_Exercise directions:_
What is the number of lines in these records that hold the word "nian"? Reply with that number alone.

_Exercise inputs:_
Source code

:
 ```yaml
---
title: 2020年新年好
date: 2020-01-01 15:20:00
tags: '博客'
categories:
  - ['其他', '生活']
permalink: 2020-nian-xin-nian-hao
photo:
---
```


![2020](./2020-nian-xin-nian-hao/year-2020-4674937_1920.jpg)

_Output of the exercise:_
2